Prompt —
Every entry must be given again exactly. Include no pictures.

[Records from a data source]
++++++++++++++++++++

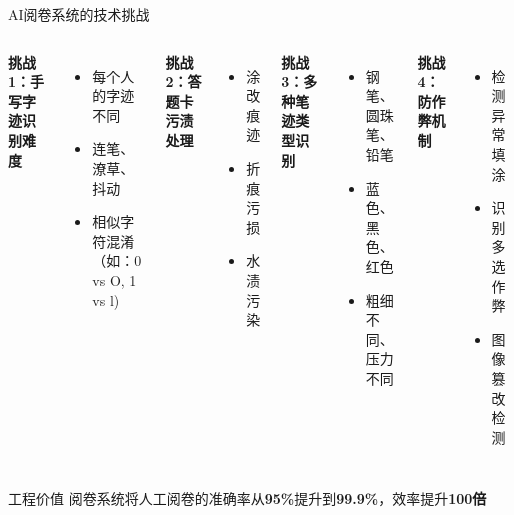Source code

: \begin{frame}[fragile]{AI阅卷系统的技术挑战}
    \begin{columns}
        \textbf{挑战1：手写字迹识别难度}
        \begin{itemize}
            \item 每个人的字迹不同
            \item 连笔、潦草、抖动
            \item 相似字符混淆（如：0 vs O, 1 vs l)
        \end{itemize}

        \vspace{0.3cm}
        \textbf{挑战2：答题卡污渍处理}
        \begin{itemize}
            \item 涂改痕迹
            \item 折痕污损
            \item 水渍污染
        \end{itemize}

        \textbf{挑战3：多种笔迹类型识别}
        \begin{itemize}
            \item 钢笔、圆珠笔、铅笔
            \item 蓝色、黑色、红色
            \item 粗细不同、压力不同
        \end{itemize}

        \vspace{0.3cm}
        \textbf{挑战4：防作弊机制}
        \begin{itemize}
            \item 检测异常填涂
            \item 识别多选作弊
            \item 图像篡改检测
        \end{itemize}
    \end{columns}

    \vspace{0.5cm}
    \begin{block}{工程价值}
        阅卷系统将人工阅卷的准确率从\textbf{95\%}提升到\textbf{99.9\%}，效率提升\textbf{100倍}
    \end{block}
\end{frame}


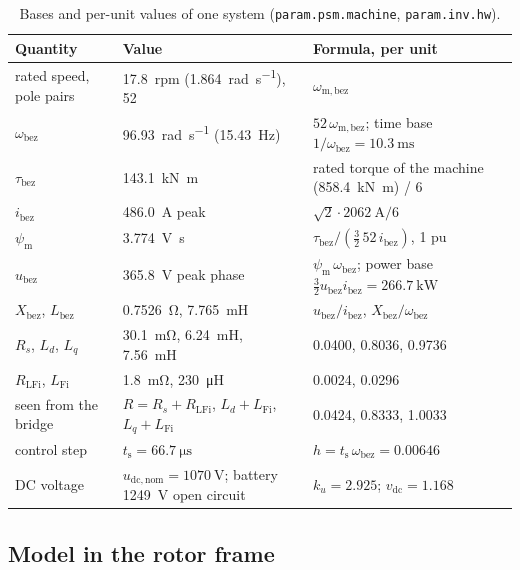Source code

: \documentclass[11pt,a4paper]{scrartcl}
\newcommand{\ped}[1]{_{\mathrm{#1}}}
\newcommand{\code}[1]{\texttt{#1}}
\begin{document}
\begin{onehalfspace}
\begin{table}[H]
	\centering
	\footnotesize
	\caption{Bases and per-unit values of one system (\code{param.psm.machine}, \code{param.inv.hw}).}
	\label{tab:bases}
	\begin{tabularx}{\textwidth}{@{} l l X @{}}
		\toprule
		\textbf{Quantity} & \textbf{Value} & \textbf{Formula, per unit} \\
		\midrule
		rated speed, pole pairs & \SI{17.8}{rpm} (\SI{1.864}{\radian\per\second}), 52 & $\omega\ped{m,bez}$ \\
		$\omega\ped{bez}$ & \SI{96.93}{\radian\per\second} (\SI{15.43}{\hertz}) & $52\,\omega\ped{m,bez}$; time base $1/\omega\ped{bez} = \SI{10.3}{\milli\second}$ \\
		$\tau\ped{bez}$ & \SI{143.1}{\kilo\newton\metre} & rated torque of the machine (\SI{858.4}{\kilo\newton\metre}) / 6 \\
		$i\ped{bez}$ & \SI{486.0}{\ampere} peak & $\sqrt2\cdot\SI{2062}{\ampere}/6$ \\
		$\psi\ped{m}$ & \SI{3.774}{\volt\second} & $\tau\ped{bez}/(\frac32\,52\,i\ped{bez})$, 1 pu \\
		$u\ped{bez}$ & \SI{365.8}{\volt} peak phase & $\psi\ped{m}\,\omega\ped{bez}$; power base $\frac32 u\ped{bez}i\ped{bez} = \SI{266.7}{\kilo\watt}$ \\
		$X\ped{bez}$, $L\ped{bez}$ & \SI{0.7526}{\ohm}, \SI{7.765}{\milli\henry} & $u\ped{bez}/i\ped{bez}$, $X\ped{bez}/\omega\ped{bez}$ \\
		$R_s$, $L_d$, $L_q$ & \SI{30.1}{\milli\ohm}, \SI{6.24}{\milli\henry}, \SI{7.56}{\milli\henry} & 0.0400, 0.8036, 0.9736 \\
		$R\ped{LFi}$, $L\ped{Fi}$ & \SI{1.8}{\milli\ohm}, \SI{230}{\micro\henry} & 0.0024, 0.0296 \\
		seen from the bridge & $R = R_s + R\ped{LFi}$, $L_d + L\ped{Fi}$, $L_q + L\ped{Fi}$ & 0.0424, 0.8333, 1.0033 \\
		control step & $t\ped{s} = \SI{66.7}{\micro\second}$ & $h = t\ped{s}\,\omega\ped{bez} = 0.00646$ \\
		DC voltage & $u\ped{dc,nom} = \SI{1070}{\volt}$; battery \SI{1249}{\volt} open circuit & $k_u = 2.925$; $v\ped{dc} = 1.168$ \\
		\bottomrule
	\end{tabularx}
\end{table}

\subsection{Model in the rotor frame}


\end{onehalfspace}
\end{document}
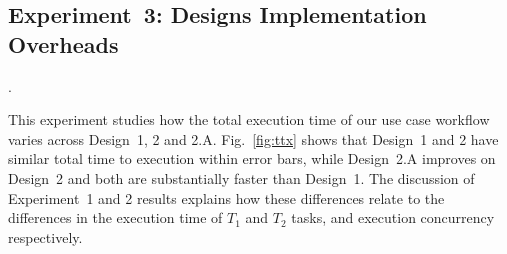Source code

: \subsection{Experiment~3: Designs Implementation Overheads}\label{ssec:exp3}. 

This experiment studies how the total execution time of our use case workflow varies across Design~1, 2 and 2.A. Fig.~\ref{fig:ttx} shows that Design~1 and 2 have similar total time to execution within error bars, while Design~2.A improves on Design~2 and both are substantially faster than Design~1.
The discussion of Experiment~1 and 2 results explains how these differences relate to the differences in the execution time of $T_{1}$ and $T_{2}$ tasks, and execution concurrency respectively.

++++++++++++++++++++

Solution —
Source code

: \begin{frame}[fragile]{AI阅卷系统的技术挑战}
    \begin{columns}
        \textbf{挑战1：手写字迹识别难度}
        \begin{itemize}
            \item 每个人的字迹不同
            \item 连笔、潦草、抖动
            \item 相似字符混淆（如：0 vs O, 1 vs l)
        \end{itemize}

        \vspace{0.3cm}
        \textbf{挑战2：答题卡污渍处理}
        \begin{itemize}
            \item 涂改痕迹
            \item 折痕污损
            \item 水渍污染
        \end{itemize}

        \textbf{挑战3：多种笔迹类型识别}
        \begin{itemize}
            \item 钢笔、圆珠笔、铅笔
            \item 蓝色、黑色、红色
            \item 粗细不同、压力不同
        \end{itemize}

        \vspace{0.3cm}
        \textbf{挑战4：防作弊机制}
        \begin{itemize}
            \item 检测异常填涂
            \item 识别多选作弊
            \item 图像篡改检测
        \end{itemize}
    \end{columns}

    \vspace{0.5cm}
    \begin{block}{工程价值}
        阅卷系统将人工阅卷的准确率从\textbf{95\%}提升到\textbf{99.9\%}，效率提升\textbf{100倍}
    \end{block}
\end{frame}


Source code

: \documentclass[11pt,a4paper]{scrartcl}
\newcommand{\ped}[1]{_{\mathrm{#1}}}
\newcommand{\code}[1]{\texttt{#1}}
\begin{document}
\begin{onehalfspace}
\begin{table}[H]
	\centering
	\footnotesize
	\caption{Bases and per-unit values of one system (\code{param.psm.machine}, \code{param.inv.hw}).}
	\label{tab:bases}
	\begin{tabularx}{\textwidth}{@{} l l X @{}}
		\toprule
		\textbf{Quantity} & \textbf{Value} & \textbf{Formula, per unit} \\
		\midrule
		rated speed, pole pairs & \SI{17.8}{rpm} (\SI{1.864}{\radian\per\second}), 52 & $\omega\ped{m,bez}$ \\
		$\omega\ped{bez}$ & \SI{96.93}{\radian\per\second} (\SI{15.43}{\hertz}) & $52\,\omega\ped{m,bez}$; time base $1/\omega\ped{bez} = \SI{10.3}{\milli\second}$ \\
		$\tau\ped{bez}$ & \SI{143.1}{\kilo\newton\metre} & rated torque of the machine (\SI{858.4}{\kilo\newton\metre}) / 6 \\
		$i\ped{bez}$ & \SI{486.0}{\ampere} peak & $\sqrt2\cdot\SI{2062}{\ampere}/6$ \\
		$\psi\ped{m}$ & \SI{3.774}{\volt\second} & $\tau\ped{bez}/(\frac32\,52\,i\ped{bez})$, 1 pu \\
		$u\ped{bez}$ & \SI{365.8}{\volt} peak phase & $\psi\ped{m}\,\omega\ped{bez}$; power base $\frac32 u\ped{bez}i\ped{bez} = \SI{266.7}{\kilo\watt}$ \\
		$X\ped{bez}$, $L\ped{bez}$ & \SI{0.7526}{\ohm}, \SI{7.765}{\milli\henry} & $u\ped{bez}/i\ped{bez}$, $X\ped{bez}/\omega\ped{bez}$ \\
		$R_s$, $L_d$, $L_q$ & \SI{30.1}{\milli\ohm}, \SI{6.24}{\milli\henry}, \SI{7.56}{\milli\henry} & 0.0400, 0.8036, 0.9736 \\
		$R\ped{LFi}$, $L\ped{Fi}$ & \SI{1.8}{\milli\ohm}, \SI{230}{\micro\henry} & 0.0024, 0.0296 \\
		seen from the bridge & $R = R_s + R\ped{LFi}$, $L_d + L\ped{Fi}$, $L_q + L\ped{Fi}$ & 0.0424, 0.8333, 1.0033 \\
		control step & $t\ped{s} = \SI{66.7}{\micro\second}$ & $h = t\ped{s}\,\omega\ped{bez} = 0.00646$ \\
		DC voltage & $u\ped{dc,nom} = \SI{1070}{\volt}$; battery \SI{1249}{\volt} open circuit & $k_u = 2.925$; $v\ped{dc} = 1.168$ \\
		\bottomrule
	\end{tabularx}
\end{table}

\subsection{Model in the rotor frame}


\end{onehalfspace}
\end{document}
Source code

: \subsection{Experiment~3: Designs Implementation Overheads}\label{ssec:exp3}. 

This experiment studies how the total execution time of our use case workflow varies across Design~1, 2 and 2.A. Fig.~\ref{fig:ttx} shows that Design~1 and 2 have similar total time to execution within error bars, while Design~2.A improves on Design~2 and both are substantially faster than Design~1.
The discussion of Experiment~1 and 2 results explains how these differences relate to the differences in the execution time of $T_{1}$ and $T_{2}$ tasks, and execution concurrency respectively.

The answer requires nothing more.